Palpitations in a 19-Year-Old With a Rash

Jason S. Chang, MD; Carin M. Van Gelder, MD


May 14, 2015

Lyme disease has three stages: early localized, early disseminated, and late. The early localized stage of the infection manifests with a nontoxic, nonspecific febrile illness (low-grade fever, myalgias, or fatigue) and the classic ECM lesion, described as a red patch with central pallor (also called a target lesion). A single ECM lesion or multiple lesions may be present at the site of inoculation. This may be the only symptom a patient experiences, and it is diagnostic (necessitating treatment even without serologic proof of the disease).

The joints may be involved in early localized disease with arthralgia, often described as a migratory joint pain caused by bursitis, tendonitis, synovitis, or myositis. The spirochete is able to invade human fibroblasts and remain dormant for months to years. In a small percentage of infected patients, untreated Lyme disease may lead to the development of further organ-system involvement.

Early disseminated disease typically occurs within weeks to months after the initial infection. It manifests as multiple ECM lesions beyond the site of inoculation, with accompanying extracutaneous manifestations. The neurologic system may be affected, with patients describing headaches heralding CNS penetration and possible meningitis. Bell palsy may occur, with facial nerve involvement leading to unilateral facial droop affecting the lower and upper portions of the face.

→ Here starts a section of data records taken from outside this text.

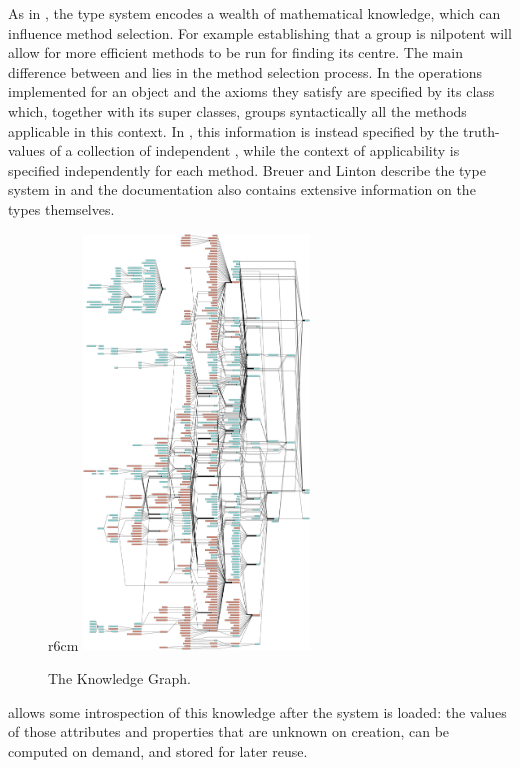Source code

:As in \Sage, the \GAP type system encodes a wealth of mathematical
knowledge, which can influence method selection. For example
establishing that a group is nilpotent will allow for more efficient
methods to be run for finding its centre. The main difference between \Sage
and \GAP lies in the method selection process. In \Sage the operations
implemented for an object and the axioms they satisfy are specified by
its class which, together with its super classes, groups syntactically
all the methods applicable in this context. In \GAP, this information
is instead specified by the truth-values of a collection of
independent , while the context of applicability is
specified independently for each method.
%
Breuer and Linton describe the \GAP type system in \cite{breuer-linton} and
the \GAP documentation \cite{GAP4} also contains extensive information on the types
themselves.

\begin{figure}r{6cm}%
  \includegraphics[width=6cm]{gap-graph.pdf}\vspace*{-.5em}
  \caption{The \GAP Knowledge Graph.\label{fig:gap-graph}}\vspace*{-2em}
\end{figure}
\GAP allows some introspection of this knowledge after the system is
loaded: the values of those attributes and properties that are unknown on creation,
can be computed on demand, and stored for later reuse.%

Cardiac manifestations typically occur within the early disseminated stage of the infection. Approximately 8%-10% of patients with Lyme disease have cardiac involvement.[3] The presenting symptoms may include light-headedness, palpitations, or syncope, and they are typically caused by a conduction defect ranging from first-degree block to complete atrioventricular dissociation.

With treatment of the underlying infection, most conduction defects are reversible processes. In addition to conduction defects, other cardiac manifestations include myopericarditis, ventricular dysfunction, cardiomegaly, and pericardial effusion with possible tamponade.[3]

Finally, ocular manifestation in early disseminated disease is typically limited to conjunctivitis, described by patients as red, itchy eyes. Rarely, ocular involvement may present as ophthalmitis with unilateral blindness in later stages.

Latent disease typically presents months to years later, with arthritis (frank arthritis with painful swelling and redness, typically involving the large joints) or CNS complications. In this stage of the disease, any portion of the CNS and peripheral nervous system may be affected; the manifestations range from chronic encephalopathy to peripheral neuropathies or radiculopathy.

The disease is most often diagnosed by history, physical examination, and clinical suspicion. Serologic studies by enzyme-linked immunosorbent assay or Western blot are typically performed, but negative results do not rule out infection. The timing of the sample is crucial to obtaining a reliable result. Early in the infection, serologic studies are often negative. Seropositivity may not develop for several weeks.[4] In addition, patients inoculated in the past may have persistent seropositivity for years after inoculation; therefore, neither a positive result nor a negative result can definitively establish or rule out the presence or absence of an active infection.

Other useful laboratory studies may include a complete blood cell count, serum chemistries, erythrocyte sedimentation rate, blood cultures, and specific testing for such organisms as babesiosis and ehrlichiosis. Further studies, as indicated on presentation, may include cerebrospinal studies or joint fluid aspiration.

Although there are no definitive radiologic studies, some studies may be warranted to rule out other causes of pain or neurologic symptoms. An ECG should be obtained as part of the basic workup for any patient in whom the diagnosis of Lyme disease is being entertained. Irrespective of whether the patient's history or physical examination findings support cardiac involvement, any evidence of conduction system disease must be ruled out.